Aujourd’hui où en est la réalité virtuelle ?
Jusqu’à présent, cette technologie s’est résumée dans l’imaginaire du grand public au port d’un visiocasque. Un système imparfait puisqu’on ne parvient pas à voir son corps. En fait, depuis les années 90, les laboratoires testent la projection sur grand écran. Avec différents types de configurations. Il y a, par exemple, les salles immersives où l’image est projetée sur les quatre murs ainsi que sur le plancher et le plafond. Il existe également ce qu’on appelle des murs immersifs (plats ou cylindriques). D’ailleurs, Renault s’est déjà doté de cet équipement pour visualiser ses modèles de voitures. Et enfin le plan de travail virtuel, que nous avons installé à l’INRIA. L’avantage de cette configuration est qu’elle permet une manipulation sur une table et une superposition entre l’espace virtuel et son propre espace visuel. Ainsi on arrive à manipuler le virtuel directement dans son champ visuel. Un outil idéal pour l’ingénierie, avec un confort d’utilisation supérieur aux configurations classiques. L’interaction y est vraiment directe.

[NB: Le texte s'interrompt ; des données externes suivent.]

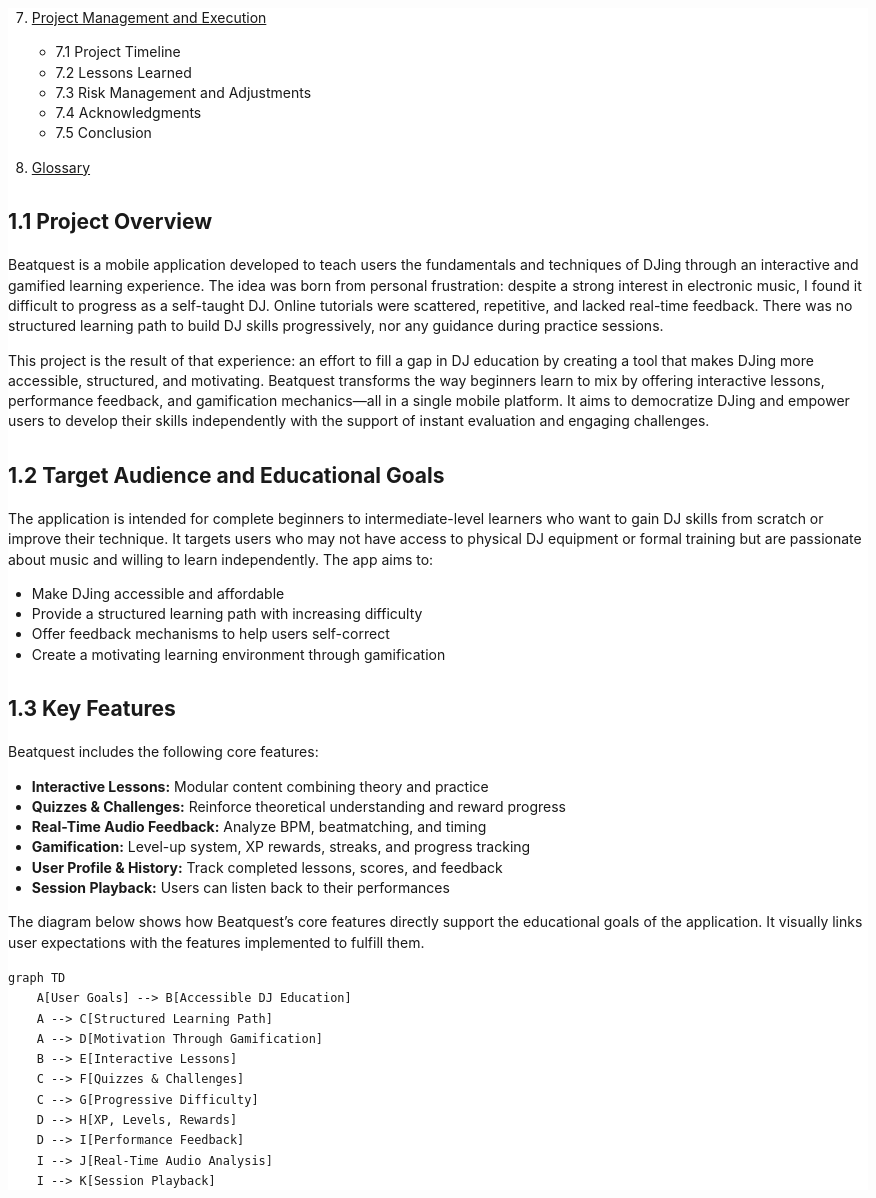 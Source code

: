 7. [Project Management and Execution](#7-project-management-and-execution)
   - 7.1 Project Timeline
   - 7.2 Lessons Learned
   - 7.3 Risk Management and Adjustments
   - 7.4 Acknowledgments
   - 7.5 Conclusion

8. [Glossary](#8-glossary)

## 1.1 Project Overview

Beatquest is a mobile application developed to teach users the fundamentals and techniques of DJing through an interactive and gamified learning experience. The idea was born from personal frustration: despite a strong interest in electronic music, I found it difficult to progress as a self-taught DJ. Online tutorials were scattered, repetitive, and lacked real-time feedback. There was no structured learning path to build DJ skills progressively, nor any guidance during practice sessions.

This project is the result of that experience: an effort to fill a gap in DJ education by creating a tool that makes DJing more accessible, structured, and motivating. Beatquest transforms the way beginners learn to mix by offering interactive lessons, performance feedback, and gamification mechanics—all in a single mobile platform. It aims to democratize DJing and empower users to develop their skills independently with the support of instant evaluation and engaging challenges.

## 1.2 Target Audience and Educational Goals

The application is intended for complete beginners to intermediate-level learners who want to gain DJ skills from scratch or improve their technique. It targets users who may not have access to physical DJ equipment or formal training but are passionate about music and willing to learn independently. The app aims to:
- Make DJing accessible and affordable
- Provide a structured learning path with increasing difficulty
- Offer feedback mechanisms to help users self-correct
- Create a motivating learning environment through gamification

## 1.3 Key Features

Beatquest includes the following core features:
- **Interactive Lessons:** Modular content combining theory and practice
- **Quizzes & Challenges:** Reinforce theoretical understanding and reward progress
- **Real-Time Audio Feedback:** Analyze BPM, beatmatching, and timing
- **Gamification:** Level-up system, XP rewards, streaks, and progress tracking
- **User Profile & History:** Track completed lessons, scores, and feedback
- **Session Playback:** Users can listen back to their performances

The diagram below shows how Beatquest’s core features directly support the educational goals of the application. It visually links user expectations with the features implemented to fulfill them.

```mermaid
graph TD
    A[User Goals] --> B[Accessible DJ Education]
    A --> C[Structured Learning Path]
    A --> D[Motivation Through Gamification]
    B --> E[Interactive Lessons]
    C --> F[Quizzes & Challenges]
    C --> G[Progressive Difficulty]
    D --> H[XP, Levels, Rewards]
    D --> I[Performance Feedback]
    I --> J[Real-Time Audio Analysis]
    I --> K[Session Playback]
```
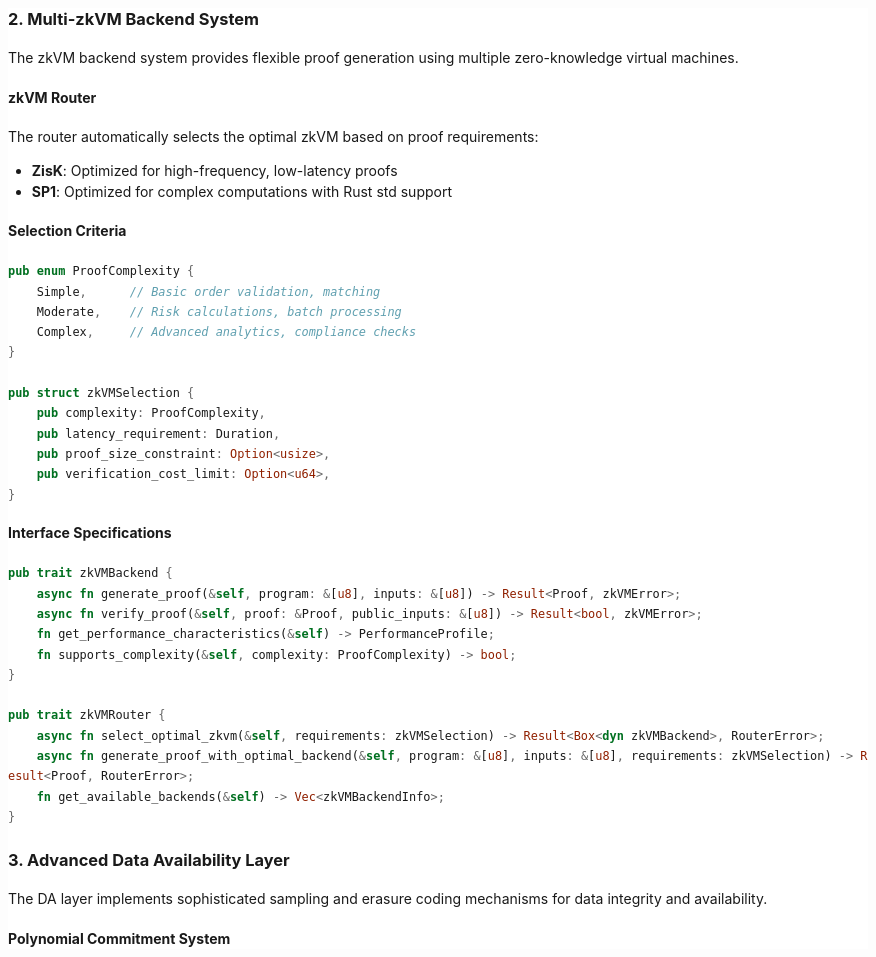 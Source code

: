 ### 2. Multi-zkVM Backend System

The zkVM backend system provides flexible proof generation using multiple zero-knowledge virtual machines.

#### zkVM Router

The router automatically selects the optimal zkVM based on proof requirements:

- **ZisK**: Optimized for high-frequency, low-latency proofs
- **SP1**: Optimized for complex computations with Rust std support

#### Selection Criteria

```rust
pub enum ProofComplexity {
    Simple,      // Basic order validation, matching
    Moderate,    // Risk calculations, batch processing
    Complex,     // Advanced analytics, compliance checks
}

pub struct zkVMSelection {
    pub complexity: ProofComplexity,
    pub latency_requirement: Duration,
    pub proof_size_constraint: Option<usize>,
    pub verification_cost_limit: Option<u64>,
}
```

#### Interface Specifications

```rust
pub trait zkVMBackend {
    async fn generate_proof(&self, program: &[u8], inputs: &[u8]) -> Result<Proof, zkVMError>;
    async fn verify_proof(&self, proof: &Proof, public_inputs: &[u8]) -> Result<bool, zkVMError>;
    fn get_performance_characteristics(&self) -> PerformanceProfile;
    fn supports_complexity(&self, complexity: ProofComplexity) -> bool;
}

pub trait zkVMRouter {
    async fn select_optimal_zkvm(&self, requirements: zkVMSelection) -> Result<Box<dyn zkVMBackend>, RouterError>;
    async fn generate_proof_with_optimal_backend(&self, program: &[u8], inputs: &[u8], requirements: zkVMSelection) -> Result<Proof, RouterError>;
    fn get_available_backends(&self) -> Vec<zkVMBackendInfo>;
}
```

### 3. Advanced Data Availability Layer

The DA layer implements sophisticated sampling and erasure coding mechanisms for data integrity and availability.

#### Polynomial Commitment System
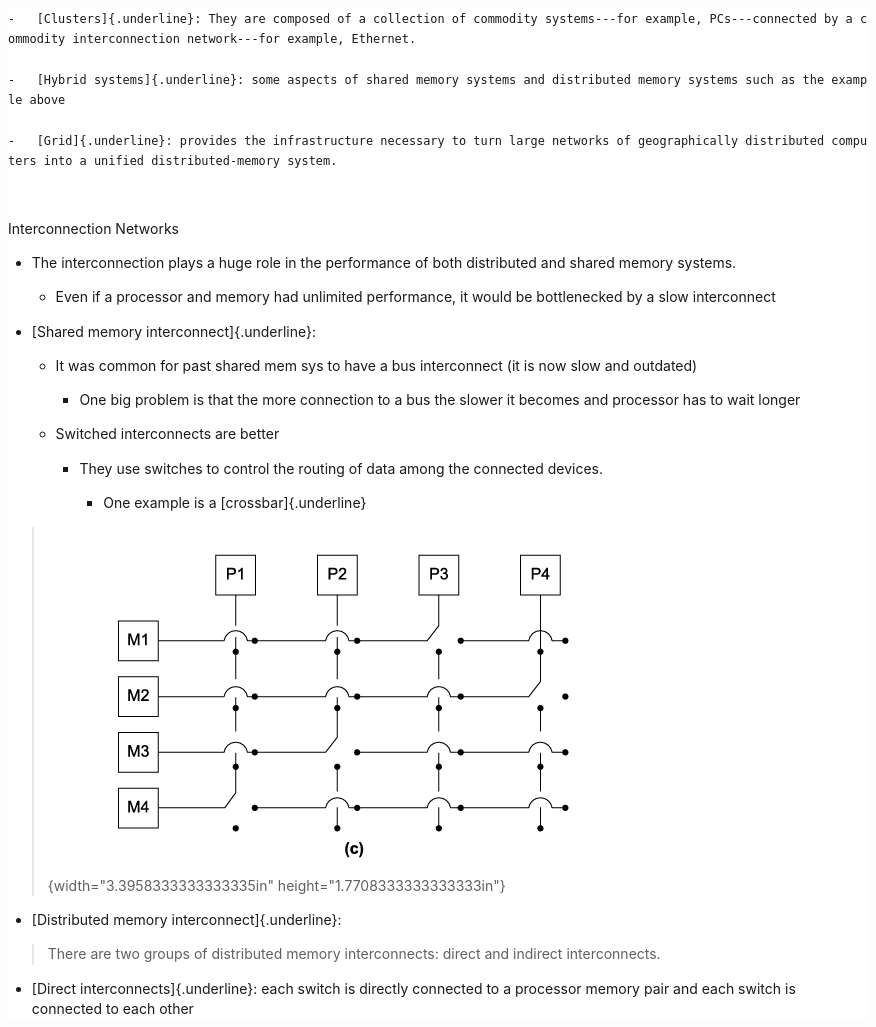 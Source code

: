     -   [Clusters]{.underline}: They are composed of a collection of commodity systems---for example, PCs---connected by a commodity interconnection network---for example, Ethernet.

    -   [Hybrid systems]{.underline}: some aspects of shared memory systems and distributed memory systems such as the example above

    -   [Grid]{.underline}: provides the infrastructure necessary to turn large networks of geographically distributed computers into a unified distributed-memory system.

 

Interconnection Networks

-   The interconnection plays a huge role in the performance of both distributed and shared memory systems.

    -   Even if a processor and memory had unlimited performance, it would be bottlenecked by a slow interconnect

-   [Shared memory interconnect]{.underline}:

    -   It was common for past shared mem sys to have a bus interconnect (it is now slow and outdated)

        -   One big problem is that the more connection to a bus the slower it becomes and processor has to wait longer

    -   Switched interconnects are better

        -   They use switches to control the routing of data among the connected devices.

            -   One example is a [crossbar]{.underline}

> ![](media/Parallel-Hardware-image2.png){width="3.3958333333333335in" height="1.7708333333333333in"}

-   [Distributed memory interconnect]{.underline}:

> There are two groups of distributed memory interconnects: direct and indirect interconnects.

-   [Direct interconnects]{.underline}: each switch is directly connected to a processor memory pair and each switch is connected to each other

Les périphériques ne sont-ils pas encore limités ?
Le plan de travail virtuel va justement nous permettre d’expérimenter de nouveaux outils. Nous explorons différentes pistes de réflexion, comme la possibilité d’utiliser ses deux mains dans un univers virtuel ou d’intégrer le retour sensoriel dans la manipulation. Avec, par exemple, des gants de données qui rendent possible la manipulation des objets numériques à deux mains. Par ailleurs, nous allons travailler avec le Commissariat à l’énergie atomique sur des périphériques à retour d’effort.
La réalité virtuelle est pour le moment l’apanage des industriels ou des labos de recherche très pointus. À quand une diffusion grand public ?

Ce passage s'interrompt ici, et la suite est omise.